EPAM is a leading global provider of digital platform engineering and development services. We are committed to having a positive impact on our customers, our employees, and our communities. We embrace a dynamic and inclusive culture. Here you will collaborate with multi-national teams, contribute to a myriad of innovative projects that deliver the most creative and cutting-edge solutions, and have an opportunity to continuously learn and grow. No matter where you are located, you will join a dedicated, creative, and diverse community that will help you discover your fullest potential.

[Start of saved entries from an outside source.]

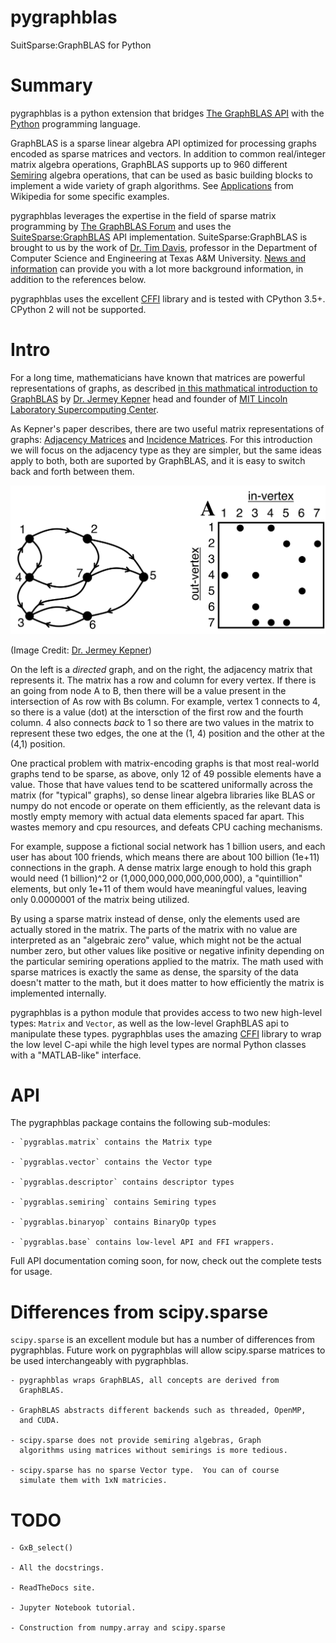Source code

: # pygraphblas

SuitSparse:GraphBLAS for Python

# Summary

pygraphblas is a python extension that bridges [The GraphBLAS
API](http://graphblas.org) with the [Python](https://python.org)
programming language.

GraphBLAS is a sparse linear algebra API optimized for processing
graphs encoded as sparse matrices and vectors.  In addition to common
real/integer matrix algebra operations, GraphBLAS supports up to 960
different [Semiring](https://en.wikipedia.org/wiki/Semiring) algebra
operations, that can be used as basic building blocks to implement a
wide variety of graph algorithms. See
[Applications](https://en.wikipedia.org/wiki/Semiring#Applications)
from Wikipedia for some specific examples.

pygraphblas leverages the expertise in the field of sparse matrix
programming by [The GraphBLAS Forum](http://graphblas.org) and uses
the
[SuiteSparse:GraphBLAS](http://faculty.cse.tamu.edu/davis/GraphBLAS.html)
API implementation. SuiteSparse:GraphBLAS is brought to us by the work
of [Dr. Tim Davis](http://faculty.cse.tamu.edu/davis/welcome.html),
professor in the Department of Computer Science and Engineering at
Texas A&M University.  [News and
information](http://faculty.cse.tamu.edu/davis/news.html) can provide
you with a lot more background information, in addition to the
references below.

pygraphblas uses the excellent
[CFFI](https://cffi.readthedocs.io/en/latest/) library and is tested
with CPython 3.5+.  CPython 2 will not be supported.

# Intro

For a long time, mathematicians have known that matrices are powerful
representations of graphs, as described [in this mathmatical
introduction to
GraphBLAS](http://www.mit.edu/~kepner/GraphBLAS/GraphBLAS-Math-release.pdf)
by [Dr. Jermey Kepner](http://www.mit.edu/~kepner/) head and founder
of [MIT Lincoln Laboratory Supercomputing
Center](http://news.mit.edu/2016/lincoln-laboratory-establishes-supercomputing-center-0511).

As Kepner's paper describes, there are two useful matrix
representations of graphs: [Adjacency
Matrices](https://en.wikipedia.org/wiki/Adjacency_matrix) and
[Incidence Matrices](https://en.wikipedia.org/wiki/Incidence_matrix).
For this introduction we will focus on the adjacency type as they are
simpler, but the same ideas apply to both, both are suported by
GraphBLAS, and it is easy to switch back and forth between them.

![Alt text](./docs/AdjacencyMatrix.svg)

(Image Credit: [Dr. Jermey Kepner](http://www.mit.edu/~kepner/))

On the left is a *directed* graph, and on the right, the adjacency
matrix that represents it. The matrix has a row and column for every
vertex.  If there is an going from node A to B, then there will be a
value present in the intersection of As row with Bs column.  For
example, vertex 1 connects to 4, so there is a value (dot) at the
intersction of the first row and the fourth column.  4 also connects
*back* to 1 so there are two values in the matrix to represent these
two edges, the one at the (1, 4) position and the other at the (4,1)
position.

One practical problem with matrix-encoding graphs is that most
real-world graphs tend to be sparse, as above, only 12 of 49 possible
elements have a value. Those that have values tend to be scattered
uniformally across the matrix (for "typical" graphs), so dense linear
algebra libraries like BLAS or numpy do not encode or operate on them
efficiently, as the relevant data is mostly empty memory with actual
data elements spaced far apart.  This wastes memory and cpu resources,
and defeats CPU caching mechanisms.

For example, suppose a fictional social network has 1 billion users,
and each user has about 100 friends, which means there are about 100
billion (1e+11) connections in the graph.  A dense matrix large enough
to hold this graph would need (1 billion)^2 or
(1,000,000,000,000,000,000), a "quintillion" elements, but only 1e+11
of them would have meaningful values, leaving only 0.0000001 of the
matrix being utilized.

By using a sparse matrix instead of dense, only the elements used are
actually stored in the matrix. The parts of the matrix with no value
are interpreted as an "algebraic zero" value, which might not be the
actual number zero, but other values like positive or negative
infinity depending on the particular semiring operations applied to
the matrix.  The math used with sparse matrices is exactly the same as
dense, the sparsity of the data doesn't matter to the math, but it
does matter to how efficiently the matrix is implemented internally.

pygraphblas is a python module that provides access to two new
high-level types: `Matrix` and `Vector`, as well as the low-level
GraphBLAS api to manipulate these types.  pygraphblas uses the amazing
[CFFI](https://cffi.readthedocs.io/en/latest/) library to wrap the low
level C-api while the high level types are normal Python classes with
a "MATLAB-like" interface.

# API

The pygraphblas package contains the following sub-modules:

    - `pygrablas.matrix` contains the Matrix type

    - `pygrablas.vector` contains the Vector type

    - `pygrablas.descriptor` contains descriptor types

    - `pygrablas.semiring` contains Semiring types

    - `pygrablas.binaryop` contains BinaryOp types

    - `pygrablas.base` contains low-level API and FFI wrappers.

Full API documentation coming soon, for now, check out the complete
tests for usage.

# Differences from scipy.sparse

`scipy.sparse` is an excellent module but has a number of differences
from pygraphblas.  Future work on pygraphblas will allow scipy.sparse
matrices to be used interchangeably with pygraphblas.

    - pygraphblas wraps GraphBLAS, all concepts are derived from
      GraphBLAS.

    - GraphBLAS abstracts different backends such as threaded, OpenMP,
      and CUDA.

    - scipy.sparse does not provide semiring algebras, Graph
      algorithms using matrices without semirings is more tedious.

    - scipy.sparse has no sparse Vector type.  You can of course
      simulate them with 1xN matricies.

# TODO

    - GxB_select()

    - All the docstrings.

    - ReadTheDocs site.

    - Jupyter Notebook tutorial.

    - Construction from numpy.array and scipy.sparse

We are seeking a Senior GCP SRE - ELK to join a B2B parts business undergoing commerce and digital transformation. In this client-facing role, you will support the platform COE within a DevOps/SRE function, working with teams across both the Americas and Belgium to build and maintain scalable, secure and reliable cloud infrastructure.
Responsibilities
-
Design, implement and manage scalable and secure cloud infrastructure on Google Cloud Platform (GCP)
-
Optimization of GCP resources for performance, cost and reliability
-
Monitor and troubleshoot GCP services to ensure high availability and performance
-
Deploy, manage and scale containerized applications using Google Kubernetes Engine (GKE)
-
Implementation and maintenance of Kubernetes clusters, ensuring proper configuration and security
-
Utilize Helm for package management and deployment of applications on Kubernetes
-
Develop and maintain CI/CD pipelines using tools such as Jenkins, ArgoCD and GitLab to automate application deployment and infrastructure provisioning
-
Collaborate with development teams to integrate CI/CD practices into the software development lifecycle
-
Implementation of monitoring solutions using Prometheus, Grafana and ElasticSearch to track application performance and system health
-
Set up logging and tracing mechanisms to facilitate troubleshooting and performance optimization
-
Administer and optimize Confluent Kafka clusters deployed across both SaaS and on-premises environments to ensure high availability, fault tolerance and continuous data streaming
-
Development and maintenance of automation scripts and tools for deployment, scaling and monitoring of Kafka services
-
Investigate and resolve operational incidents, minimizing downtime and service disruption
-
Collaborate with cross-functional teams to gather requirements and provide technical guidance on cloud and containerization best practices
-
Documentation of architecture, processes and procedures to ensure knowledge sharing and compliance with best practices
Requirements
-
4-10 years of experience in a DevOps or SRE role
-
Production expertise in Google Cloud Platform (GCP)
-
Proficiency in Kubernetes (GKE, Helm)
-
Background in managing Confluent Kafka Platform across SaaS and inhouse instances
-
Competency in CI/CD tools (Jenkins, ArgoCD)
-
Skills in logging, metrics and tracing (Prometheus, ElasticSearch, Grafana)
-
Familiarity with Kibana
-
Very good English level for a client-facing role with stakeholders in both Americas and Belgium
We offer
-
Opportunity to work on technical challenges that may impact across geographies
-
Vast opportunities for self-development: online university, knowledge sharing opportunities globally, learning opportunities through external certifications
-
Opportunity to share your ideas on international platforms
-
Sponsored Tech Talks & Hackathons
-
Unlimited access to LinkedIn learning solutions
-
Possibility to relocate to any EPAM office for short and long-term projects
-
Focused individual development
-
Benefit package:
-
Health benefits
-
Retirement benefits
-
Paid time off
-
Flexible benefits
-
Forums to explore beyond work passion (CSR, photography, painting, sports, etc.)